The coefficients prompt is designed to be used after students have learnt about solving quadratic equations by factorising (solving quadratic equations prompt). 

It provides an opportunity for the teacher to introduce the quadratic formula and the discriminant, particularly when students discover that they cannot solve an equation with the method they have learnt previously. Indeed, students might select a regulatory card to request an explanation of an alternative method.

In the orientation phase of the inquiry, students aim to understand the prompt. Firstly, in the general form of a quadratic equation ax2 + bx + c = 0 the coefficients (a and b) and constant (c) are all odd. Secondly, if a, b and c are odd, then there are no integer solutions. 

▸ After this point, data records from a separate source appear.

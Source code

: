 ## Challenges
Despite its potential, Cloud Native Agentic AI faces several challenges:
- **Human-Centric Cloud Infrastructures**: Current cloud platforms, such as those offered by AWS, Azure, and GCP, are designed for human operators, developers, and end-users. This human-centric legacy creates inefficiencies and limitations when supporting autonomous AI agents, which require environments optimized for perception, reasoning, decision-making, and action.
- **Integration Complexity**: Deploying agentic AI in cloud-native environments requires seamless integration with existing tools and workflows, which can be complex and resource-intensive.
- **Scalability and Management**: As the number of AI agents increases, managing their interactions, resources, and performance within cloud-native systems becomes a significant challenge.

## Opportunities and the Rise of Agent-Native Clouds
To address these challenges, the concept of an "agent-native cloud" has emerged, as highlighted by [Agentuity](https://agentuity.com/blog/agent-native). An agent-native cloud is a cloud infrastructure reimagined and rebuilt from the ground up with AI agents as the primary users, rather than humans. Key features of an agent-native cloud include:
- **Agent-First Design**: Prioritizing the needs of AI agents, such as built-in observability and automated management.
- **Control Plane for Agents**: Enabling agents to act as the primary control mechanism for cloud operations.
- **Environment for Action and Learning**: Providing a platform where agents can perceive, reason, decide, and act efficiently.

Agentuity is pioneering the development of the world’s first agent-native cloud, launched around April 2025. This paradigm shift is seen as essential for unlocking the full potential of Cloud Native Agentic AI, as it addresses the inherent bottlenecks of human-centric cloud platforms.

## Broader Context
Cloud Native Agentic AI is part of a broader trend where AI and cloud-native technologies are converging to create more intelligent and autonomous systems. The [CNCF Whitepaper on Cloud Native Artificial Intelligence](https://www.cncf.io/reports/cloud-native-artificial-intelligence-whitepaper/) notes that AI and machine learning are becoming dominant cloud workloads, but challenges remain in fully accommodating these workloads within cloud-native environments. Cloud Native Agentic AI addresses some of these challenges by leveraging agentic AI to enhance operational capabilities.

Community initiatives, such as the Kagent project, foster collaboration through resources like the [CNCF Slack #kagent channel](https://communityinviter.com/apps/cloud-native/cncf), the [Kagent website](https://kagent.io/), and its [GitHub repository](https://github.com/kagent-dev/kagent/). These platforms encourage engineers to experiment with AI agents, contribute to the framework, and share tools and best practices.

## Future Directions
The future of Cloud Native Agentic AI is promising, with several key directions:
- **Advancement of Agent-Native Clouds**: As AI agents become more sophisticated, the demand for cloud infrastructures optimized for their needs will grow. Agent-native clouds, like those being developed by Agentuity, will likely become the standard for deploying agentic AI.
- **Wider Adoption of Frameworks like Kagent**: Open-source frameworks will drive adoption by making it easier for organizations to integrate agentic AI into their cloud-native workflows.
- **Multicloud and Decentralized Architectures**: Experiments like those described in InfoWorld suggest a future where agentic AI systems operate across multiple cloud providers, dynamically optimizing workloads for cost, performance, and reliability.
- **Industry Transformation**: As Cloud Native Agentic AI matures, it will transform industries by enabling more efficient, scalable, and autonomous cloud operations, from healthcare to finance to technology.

Another way of saying the second point is that you cannot factorise the quadratic expression on the left-hand side of the equation. If you could, the solutions would be integers. When a = 1, the factorisation would be in the form (x + p)(x + q) where p and q are integers, giving -p and -q as the two solutions. When a > 1 the factors are (mx + p) and (nx + q). In this case, the solutions (-p/m and -q/n) might or might not be integers. In the classroom, it has been useful to explain this idea carefully.

At the start of the inquiry, students pose questions and make observations:

• A quadratic equation has an x2.

• Is the quadratic equation equal to zero?

• A quadratic equation could be 2x2 + 4x + 7 = 0.

• A quadratic equation you can factorise is x2 - 5x - 24 = 0. You get (x - 8)(x + 3) = 0.

• Why are they all odd? Do they have to be odd?

• What does an 'integer solution' mean?

• If there isn't an integer solution, could we have decimals?

• The solution is the value of x that makes the quadratic equation work.